ADD COMMENT • link updated 5.1 years ago by Hamid Ghaedi 3.3k • written 7.6 years ago by blazer9131 ▴ 20

2

Entering edit mode

Try Affinity Propagation, it's basically magic..

ADD REPLY • link 5.1 years ago by 5heikki 11k

1

Entering edit mode

Clustering is about grouping items by similarity/proximity. You need to define what similarity/proximity is relevant in your case, i.e. what should items in the same cluster share that would differentiate them from another cluster. This helps in selecting the similarity measure used for clustering. Then the selection of clustering algorithm can be dependent on some knowledge/assumption about the cluster structure.

ADD REPLY • link 7.6 years ago by Jean-Karim Heriche 27k

0

Entering edit mode

Please include sample data and What do you expect the result to be and what was you result when you launch your analysis? With that answer we can improve your analysis.

ADD REPLY • link 7.6 years ago by anicet.ebou ▴ 170

score 3 · Answer 1 · 2020-06-16

I am dealing with similar task. Here are my findings that may be of help for somebody else.

Somatic mutations are said to be spare and heterogeneous. So using them for clustering is not going to be straightforward task. Before jumping to clustering methods there are suggestions on how you may go to de-sparsify your data. For instance, knowledge on gene-gene network are usually considered for data de-sparsification . A detailed discussion could be find here. I am not-covering desparsification methods in this answer.
It is tricky to cluster categorical data, because it could lead to non-sense and wrong conclusion!
In contrast to classic clustering, your matrix here is not numerical. So you DONT allow to use common algorithms like k-mean clustering. If you apply , it wont complain about your data type and provide you result!
Mutational matrix is binary or categorical. These are steps needed for clustering:
Dissimilarity matrix calculation

In the first step you should calculate a dissimilarity matrix for clustering . Again there is difficulty regarding to math calculation on categorical/binary data. To do this, you would go for something called Gower distance. this method is available in cluster R base package. Also there are methods available in vegan R package appropriate to be applied on binary data: binomial, raup and jaccard . It depends on your data and your decision to chose what method.
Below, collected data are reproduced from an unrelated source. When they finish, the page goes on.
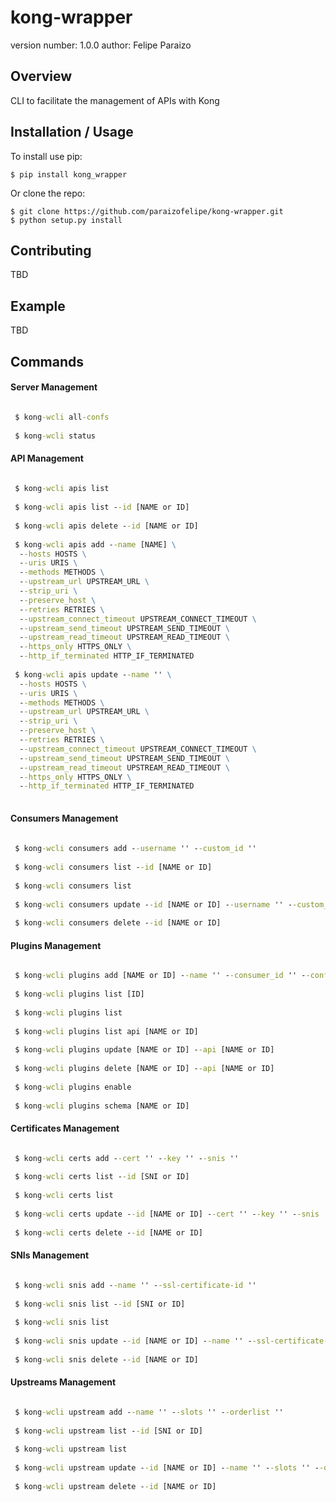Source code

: kong-wrapper
===============================

version number: 1.0.0
author: Felipe Paraizo

Overview
--------

CLI to facilitate the management of APIs with Kong

Installation / Usage
--------------------

To install use pip:

    $ pip install kong_wrapper


Or clone the repo:

    $ git clone https://github.com/paraizofelipe/kong-wrapper.git
    $ python setup.py install
    
Contributing
------------

TBD

Example
------

TBD

Commands
-------

#### Server Management
```cmd 

 $ kong-wcli all-confs
 
 $ kong-wcli status
```

#### API Management
```cmd
 
 $ kong-wcli apis list
 
 $ kong-wcli apis list --id [NAME or ID]
 
 $ kong-wcli apis delete --id [NAME or ID]
 
 $ kong-wcli apis add --name [NAME] \
  --hosts HOSTS \
  --uris URIS \
  --methods METHODS \
  --upstream_url UPSTREAM_URL \
  --strip_uri \
  --preserve_host \
  --retries RETRIES \
  --upstream_connect_timeout UPSTREAM_CONNECT_TIMEOUT \
  --upstream_send_timeout UPSTREAM_SEND_TIMEOUT \
  --upstream_read_timeout UPSTREAM_READ_TIMEOUT \
  --https_only HTTPS_ONLY \
  --http_if_terminated HTTP_IF_TERMINATED
    
 $ kong-wcli apis update --name '' \
  --hosts HOSTS \
  --uris URIS \
  --methods METHODS \
  --upstream_url UPSTREAM_URL \
  --strip_uri \
  --preserve_host \
  --retries RETRIES \
  --upstream_connect_timeout UPSTREAM_CONNECT_TIMEOUT \
  --upstream_send_timeout UPSTREAM_SEND_TIMEOUT \
  --upstream_read_timeout UPSTREAM_READ_TIMEOUT \
  --https_only HTTPS_ONLY \
  --http_if_terminated HTTP_IF_TERMINATED
 
```

#### Consumers Management
```cmd
 
 $ kong-wcli consumers add --username '' --custom_id ''
 
 $ kong-wcli consumers list --id [NAME or ID]
 
 $ kong-wcli consumers list
 
 $ kong-wcli consumers update --id [NAME or ID] --username '' --custom_id ''
 
 $ kong-wcli consumers delete --id [NAME or ID]
```

#### Plugins Management
```cmd

 $ kong-wcli plugins add [NAME or ID] --name '' --consumer_id '' --config ''
 
 $ kong-wcli plugins list [ID]
 
 $ kong-wcli plugins list
 
 $ kong-wcli plugins list api [NAME or ID]
 
 $ kong-wcli plugins update [NAME or ID] --api [NAME or ID]
 
 $ kong-wcli plugins delete [NAME or ID] --api [NAME or ID]
 
 $ kong-wcli plugins enable
 
 $ kong-wcli plugins schema [NAME or ID]
```

#### Certificates Management
```cmd

 $ kong-wcli certs add --cert '' --key '' --snis ''
 
 $ kong-wcli certs list --id [SNI or ID]
 
 $ kong-wcli certs list
 
 $ kong-wcli certs update --id [NAME or ID] --cert '' --key '' --snis ''
 
 $ kong-wcli certs delete --id [NAME or ID]
```

#### SNIs Management
```cmd

 $ kong-wcli snis add --name '' --ssl-certificate-id ''
 
 $ kong-wcli snis list --id [SNI or ID]
 
 $ kong-wcli snis list
 
 $ kong-wcli snis update --id [NAME or ID] --name '' --ssl-certificate-id ''
 
 $ kong-wcli snis delete --id [NAME or ID]
```

####  Upstreams Management
```cmd

 $ kong-wcli upstream add --name '' --slots '' --orderlist ''
 
 $ kong-wcli upstream list --id [SNI or ID]
 
 $ kong-wcli upstream list
 
 $ kong-wcli upstream update --id [NAME or ID] --name '' --slots '' --orderlist ''
 
 $ kong-wcli upstream delete --id [NAME or ID]
```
Choosing Clustering algorithms

Choosing the clustering algorithm is the next step. For categorical data you would go for hierarchical clustering (either agglomerative or divisive approach). The final steps would be assessing the clustering result. Below I am providing what I used for my case in short.

You did not provide details on your input data, so exact code is not possible to post here. But the following are the general steps you can follow to cluster your samples.

1- Making mutation count/binary matrix: In my case, I am dealing with TCGA data, and so there are maf files and could be converted to the matrix by maftools package by mutCountMatrix function.This will provide a count matrix. you may need to convert it to binary (0,1) code.

library(maftools)
mtx <- mutCountMatrix(maf, includeSyn = FALSE, countOnly = NULL, removeNonMutated = FALSE) #maf file contains mutation infor
#transpose mtx to have genes in columns and samples in row
mtx <- t(mtx)
#Convert counts to binary
mtx.b <- apply(mtx, 2, function(x) ifelse(x > 0, 1, x)) # So 0 = no, 1 =yes

2- Making dissimilarity matrix:

#gower by cluster package
library(cluster)
gower <- daisy(mtx.b, metric = c("gower"))
# binimoal by vegan package
library(vegan)
binomial <- vegdist(mtx.b, binary = TRUE, method = "binomial")

3- Applying clustering (most common agglomerative hierarchical clustering) and plotting

#gower
gower.aggl.clust<- hclust (gower, method = "complete")
plot(gower.aggl.clust, cex = 0.6, main = "Agglomerative, complete linkages")

#binomial

binom.aggl.clust<-hclust(binomial) #agglomerative clustering using complete linkage
plot(clust.res, cex = 0.6, main = "Agglomerative, complete linkages")

There are a lots of details one should be aware of them for clustering. For instances, how you would evaluate clustering result and .... I tried to provide some practical hints toward clustering of mutational data. Any comment, modification and elaboration of this answer is appreciated in advance.